Regarding the impact on the environment, neither material is an outright winner. While metal laptops can be more easily recycled, mining and producing metals like aluminum have considerable environmental repercussions. Plastic laptops, conversely, are crafted from non-renewable, petroleum-based materials that are less easily recycled and can take centuries to decompose in a landfill.
Ultimately, the best way to minimize your environmental impact is to select a laptop that meets your requirements and lasts longer, reducing the need for frequent replacements. It’s also worth getting a laptop that lets you replace its battery or other components like the keyboard with little trouble.
If you really want to manage your e-waste impact, you could look at modular laptops, such as the Framework series of laptops.

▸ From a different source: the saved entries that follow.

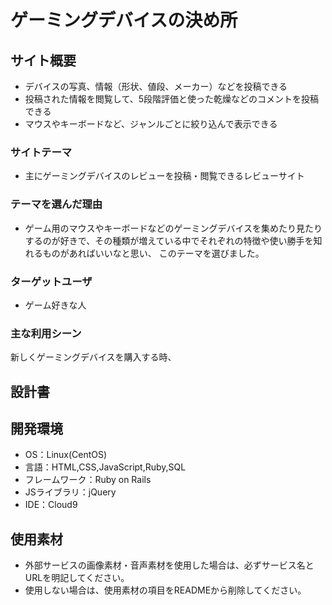 # ゲーミングデバイスの決め所

## サイト概要
- デバイスの写真、情報（形状、値段、メーカー）などを投稿できる
- 投稿された情報を閲覧して、5段階評価と使った乾燥などのコメントを投稿できる
- マウスやキーボードなど、ジャンルごとに絞り込んで表示できる
### サイトテーマ
- 主にゲーミングデバイスのレビューを投稿・閲覧できるレビューサイト

### テーマを選んだ理由
- ゲーム用のマウスやキーボードなどのゲーミングデバイスを集めたり見たりするのが好きで、その種類が増えている中でそれぞれの特徴や使い勝手を知れるものがあればいいなと思い、
このテーマを選びました。

### ターゲットユーザ
- ゲーム好きな人

### 主な利用シーン
新しくゲーミングデバイスを購入する時、

## 設計書

## 開発環境
- OS：Linux(CentOS)
- 言語：HTML,CSS,JavaScript,Ruby,SQL
- フレームワーク：Ruby on Rails
- JSライブラリ：jQuery
- IDE：Cloud9

## 使用素材
- 外部サービスの画像素材・音声素材を使用した場合は、必ずサービス名とURLを明記してください。
- 使用しない場合は、使用素材の項目をREADMEから削除してください。
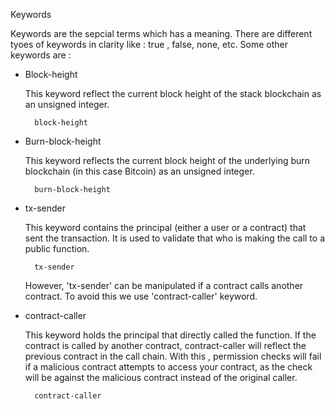 Keywords

Keywords are the sepcial terms which has a meaning. There are different tyoes of keywords in clarity like : true , false, none, etc. Some other keywords are :

* Block-height

    This keyword reflect the current block height of the stack blockchain as an unsigned integer. 

        block-height

* Burn-block-height

    This keyword reflects the current block height of the underlying burn blockchain (in this case  Bitcoin) as an unsigned integer.

        burn-block-height

* tx-sender

    This keyword contains the principal (either a user or a contract) that sent the transaction. It is used to validate that who is making the call to a public function.

        tx-sender

    However, 'tx-sender' can be manipulated if a contract calls another contract. To avoid this we use 'contract-caller' keyword.

* contract-caller

    This keyword holds the principal that directly called the function. If the contract is called by another contract, contract-caller will reflect the previous contract in the call chain. 
    With this , permission checks will fail if a malicious contract attempts to access your contract, as the check will be against the malicious contract instead of the original caller.

        contract-caller


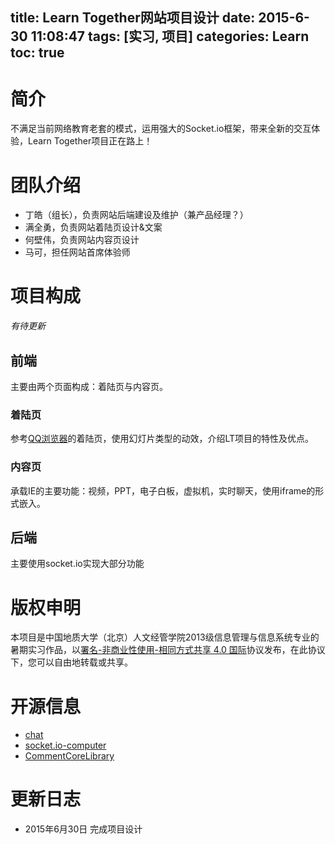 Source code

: title: Learn Together网站项目设计
date: 2015-6-30 11:08:47
tags: [实习, 项目]
categories: Learn
toc: true
---
# 简介
不满足当前网络教育老套的模式，运用强大的Socket.io框架，带来全新的交互体验，Learn Together项目正在路上！

# 团队介绍
- 丁皓（组长），负责网站后端建设及维护（兼产品经理？）
- 满全勇，负责网站着陆页设计&文案
- 何壁伟，负责网站内容页设计
- 马可，担任网站首席体验师

# 项目构成
*有待更新*
## 前端
主要由两个页面构成：着陆页与内容页。
### 着陆页
参考[QQ浏览器](http://browser.qq.com/)的着陆页，使用幻灯片类型的动效，介绍LT项目的特性及优点。
### 内容页
承载IE的主要功能：视频，PPT，电子白板，虚拟机，实时聊天，使用iframe的形式嵌入。
## 后端
主要使用socket.io实现大部分功能

# 版权申明
本项目是中国地质大学（北京）人文经管学院2013级信息管理与信息系统专业的暑期实习作品，以[署名-非商业性使用-相同方式共享 4.0 国际](http://creativecommons.org/licenses/by-nc-sa/4.0/)协议发布，在此协议下，您可以自由地转载或共享。

# 开源信息
- [chat](https://github.com/Automattic/socket.io/tree/master/examples/chat)
- [socket.io-computer](https://github.com/kevin-roark/socket.io-computer)
- [CommentCoreLibrary](https://github.com/jabbany/CommentCoreLibrary/)

# 更新日志
- 2015年6月30日 完成项目设计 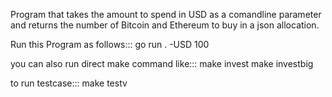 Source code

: Program that takes the amount to spend in USD as a comandline parameter and returns the number of Bitcoin and Ethereum to buy in a json allocation.

Run this Program as follows:::
go run . -USD 100

you can also run direct make command like:::
make invest
make investbig

to run testcase:::
make testv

Generally, metal laptops are pricier than plastic ones due to the elevated cost of materials and manufacturing. However, this isn’t always true, as some high-end plastic laptops can carry hefty price tags, while budget-friendly metal laptops do exist.
When comparing prices, concentrate on the overall value offered by a laptop, considering its specifications, build quality, and design. Don’t assume that a metal laptop is inherently superior or more expensive than a plastic one. Instead, evaluate each laptop individually and consider the balance of price and features that best align with your needs and budget.
Unlike in the world of music, making a laptop metal doesn’t automatically make it better. So unless you absolutely must have the look and feel of a metal laptop specifically, don’t sweat this question too much.